El dato sorprendió a economistas y operadores financieros que esperaban un segundo repunte inflacionario en lo corrido del año. Sin embargo, expertos advierten que la aparente calma podría ser engañosa.
Un análisis de la Asociación Nacional de Instituciones Financieras señala que la moderación no responde a una corrección estructural de precios ni a una reducción de la demanda, sino a medidas puntuales del Gobierno en precios regulados, especialmente en combustibles.
Según el informe, la decisión del Gobierno de reducir en $500 el precio del galón de gasolina corriente en febrero tuvo un impacto directo en el índice de precios.
De acuerdo con los cálculos del centro de estudios, sin esa rebaja la inflación anual habría llegado a 5,38%, superando incluso el 5,35% registrado en enero.
Además, la reducción en los combustibles explicó cerca del 7% de la inflación mensual, lo que evitó que el indicador subiera con mayor fuerza.
Pese a la leve moderación general, varios componentes de la canasta familiar continúan presionando el costo de vida.
El informe revela que los servicios fueron el principal motor de la inflación, con una variación anual que pasó de 6,33% en enero a 6,45% en febrero, aportando 2,90 puntos porcentuales, es decir, más de la mitad del indicador total (55%).
Los alimentos también mostraron una aceleración significativa. Su variación anual subió de 5,11% a 5,84%, alcanzando el nivel más alto desde noviembre del año pasado y aportando 1,1 puntos porcentuales al indicador general.
Por su parte, los bienes mantuvieron su tendencia alcista al pasar de 2,9% a 3,0% anual.
El único grupo que mostró una desaceleración fue el de precios regulados, que pasó de 5,5% en enero a 4,0% en febrero.
Dentro de este grupo, la electricidad tuvo un impacto notable. La mejora en los niveles de los embalses provocó que el precio promedio de la energía en bolsa cayera hasta $124 por kWh, una reducción de 71,6% frente al mismo mes del año anterior.
Este comportamiento permitió que la electricidad restara 0,57 puntos porcentuales a la inflación anual.
Los combustibles también aportaron a la moderación con -0,45 puntos porcentuales, gracias al recorte en el precio de la gasolina.
ANIF advierte que el panorama cambia drásticamente si se excluyen algunos componentes regulados como electricidad, gas y combustibles.
En ese escenario, la inflación habría alcanzado 5,88% en febrero, e incluso 6,00% si se descuenta el comportamiento del gas, lo que refleja que las presiones inflacionarias siguen activas en la economía.
Las proyecciones del Banco de la República y de distintos analistas apuntan a que la inflación volvería a acelerarse hacia el cierre de 2026, con niveles cercanos al 6% anual.

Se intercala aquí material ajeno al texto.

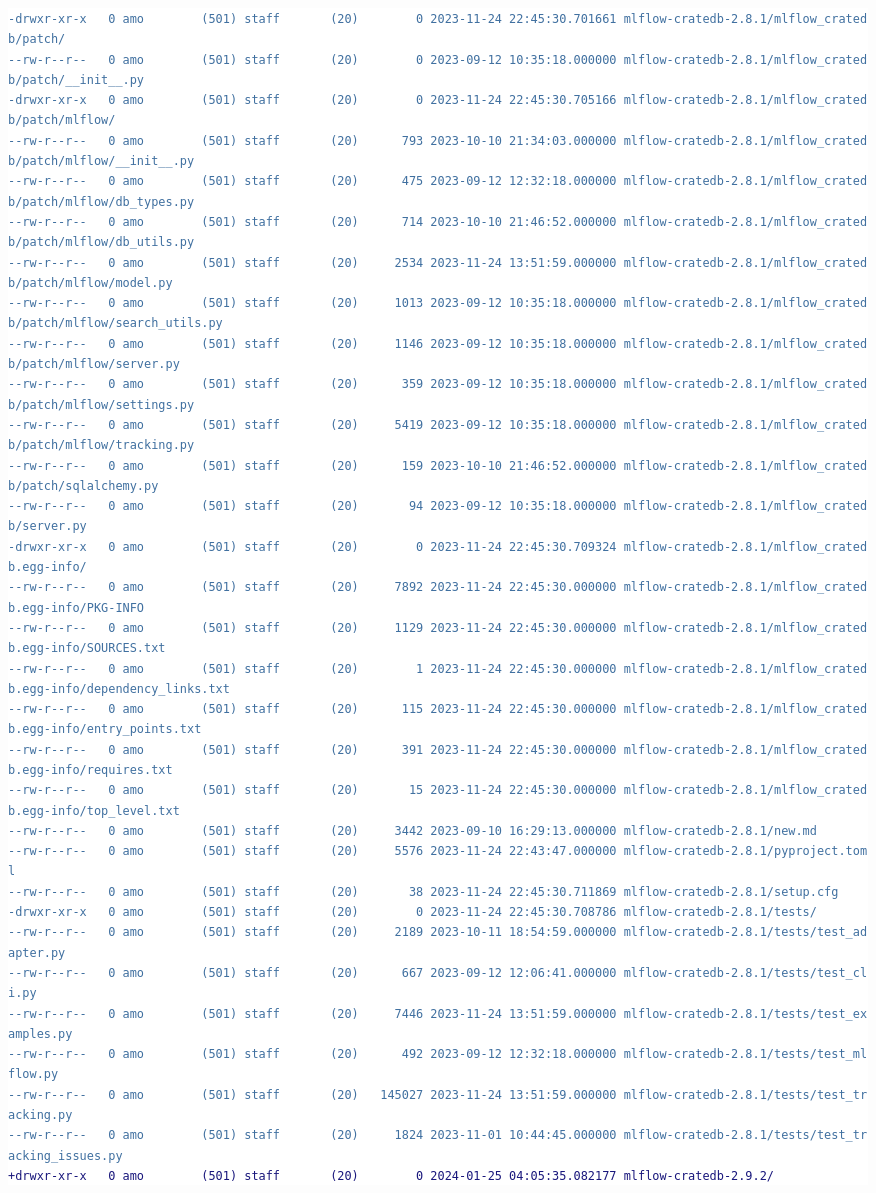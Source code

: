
 ```diff
-drwxr-xr-x   0 amo        (501) staff       (20)        0 2023-11-24 22:45:30.701661 mlflow-cratedb-2.8.1/mlflow_cratedb/patch/
--rw-r--r--   0 amo        (501) staff       (20)        0 2023-09-12 10:35:18.000000 mlflow-cratedb-2.8.1/mlflow_cratedb/patch/__init__.py
-drwxr-xr-x   0 amo        (501) staff       (20)        0 2023-11-24 22:45:30.705166 mlflow-cratedb-2.8.1/mlflow_cratedb/patch/mlflow/
--rw-r--r--   0 amo        (501) staff       (20)      793 2023-10-10 21:34:03.000000 mlflow-cratedb-2.8.1/mlflow_cratedb/patch/mlflow/__init__.py
--rw-r--r--   0 amo        (501) staff       (20)      475 2023-09-12 12:32:18.000000 mlflow-cratedb-2.8.1/mlflow_cratedb/patch/mlflow/db_types.py
--rw-r--r--   0 amo        (501) staff       (20)      714 2023-10-10 21:46:52.000000 mlflow-cratedb-2.8.1/mlflow_cratedb/patch/mlflow/db_utils.py
--rw-r--r--   0 amo        (501) staff       (20)     2534 2023-11-24 13:51:59.000000 mlflow-cratedb-2.8.1/mlflow_cratedb/patch/mlflow/model.py
--rw-r--r--   0 amo        (501) staff       (20)     1013 2023-09-12 10:35:18.000000 mlflow-cratedb-2.8.1/mlflow_cratedb/patch/mlflow/search_utils.py
--rw-r--r--   0 amo        (501) staff       (20)     1146 2023-09-12 10:35:18.000000 mlflow-cratedb-2.8.1/mlflow_cratedb/patch/mlflow/server.py
--rw-r--r--   0 amo        (501) staff       (20)      359 2023-09-12 10:35:18.000000 mlflow-cratedb-2.8.1/mlflow_cratedb/patch/mlflow/settings.py
--rw-r--r--   0 amo        (501) staff       (20)     5419 2023-09-12 10:35:18.000000 mlflow-cratedb-2.8.1/mlflow_cratedb/patch/mlflow/tracking.py
--rw-r--r--   0 amo        (501) staff       (20)      159 2023-10-10 21:46:52.000000 mlflow-cratedb-2.8.1/mlflow_cratedb/patch/sqlalchemy.py
--rw-r--r--   0 amo        (501) staff       (20)       94 2023-09-12 10:35:18.000000 mlflow-cratedb-2.8.1/mlflow_cratedb/server.py
-drwxr-xr-x   0 amo        (501) staff       (20)        0 2023-11-24 22:45:30.709324 mlflow-cratedb-2.8.1/mlflow_cratedb.egg-info/
--rw-r--r--   0 amo        (501) staff       (20)     7892 2023-11-24 22:45:30.000000 mlflow-cratedb-2.8.1/mlflow_cratedb.egg-info/PKG-INFO
--rw-r--r--   0 amo        (501) staff       (20)     1129 2023-11-24 22:45:30.000000 mlflow-cratedb-2.8.1/mlflow_cratedb.egg-info/SOURCES.txt
--rw-r--r--   0 amo        (501) staff       (20)        1 2023-11-24 22:45:30.000000 mlflow-cratedb-2.8.1/mlflow_cratedb.egg-info/dependency_links.txt
--rw-r--r--   0 amo        (501) staff       (20)      115 2023-11-24 22:45:30.000000 mlflow-cratedb-2.8.1/mlflow_cratedb.egg-info/entry_points.txt
--rw-r--r--   0 amo        (501) staff       (20)      391 2023-11-24 22:45:30.000000 mlflow-cratedb-2.8.1/mlflow_cratedb.egg-info/requires.txt
--rw-r--r--   0 amo        (501) staff       (20)       15 2023-11-24 22:45:30.000000 mlflow-cratedb-2.8.1/mlflow_cratedb.egg-info/top_level.txt
--rw-r--r--   0 amo        (501) staff       (20)     3442 2023-09-10 16:29:13.000000 mlflow-cratedb-2.8.1/new.md
--rw-r--r--   0 amo        (501) staff       (20)     5576 2023-11-24 22:43:47.000000 mlflow-cratedb-2.8.1/pyproject.toml
--rw-r--r--   0 amo        (501) staff       (20)       38 2023-11-24 22:45:30.711869 mlflow-cratedb-2.8.1/setup.cfg
-drwxr-xr-x   0 amo        (501) staff       (20)        0 2023-11-24 22:45:30.708786 mlflow-cratedb-2.8.1/tests/
--rw-r--r--   0 amo        (501) staff       (20)     2189 2023-10-11 18:54:59.000000 mlflow-cratedb-2.8.1/tests/test_adapter.py
--rw-r--r--   0 amo        (501) staff       (20)      667 2023-09-12 12:06:41.000000 mlflow-cratedb-2.8.1/tests/test_cli.py
--rw-r--r--   0 amo        (501) staff       (20)     7446 2023-11-24 13:51:59.000000 mlflow-cratedb-2.8.1/tests/test_examples.py
--rw-r--r--   0 amo        (501) staff       (20)      492 2023-09-12 12:32:18.000000 mlflow-cratedb-2.8.1/tests/test_mlflow.py
--rw-r--r--   0 amo        (501) staff       (20)   145027 2023-11-24 13:51:59.000000 mlflow-cratedb-2.8.1/tests/test_tracking.py
--rw-r--r--   0 amo        (501) staff       (20)     1824 2023-11-01 10:44:45.000000 mlflow-cratedb-2.8.1/tests/test_tracking_issues.py
+drwxr-xr-x   0 amo        (501) staff       (20)        0 2024-01-25 04:05:35.082177 mlflow-cratedb-2.9.2/
```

Economistas advierten que sectores como restaurantes, hoteles y transporte siguen registrando presiones de precios, en parte por el impacto del aumento del salario mínimo.
Además, expertos señalan que el Gobierno tendría poco margen fiscal para seguir reduciendo el precio de la gasolina, especialmente si el petróleo Brent se mantiene cerca de los 100 dólares por barril.
La inflación dio una tregua en febrero, pero los riesgos de nuevas alzas siguen latentes en la economía colombiana.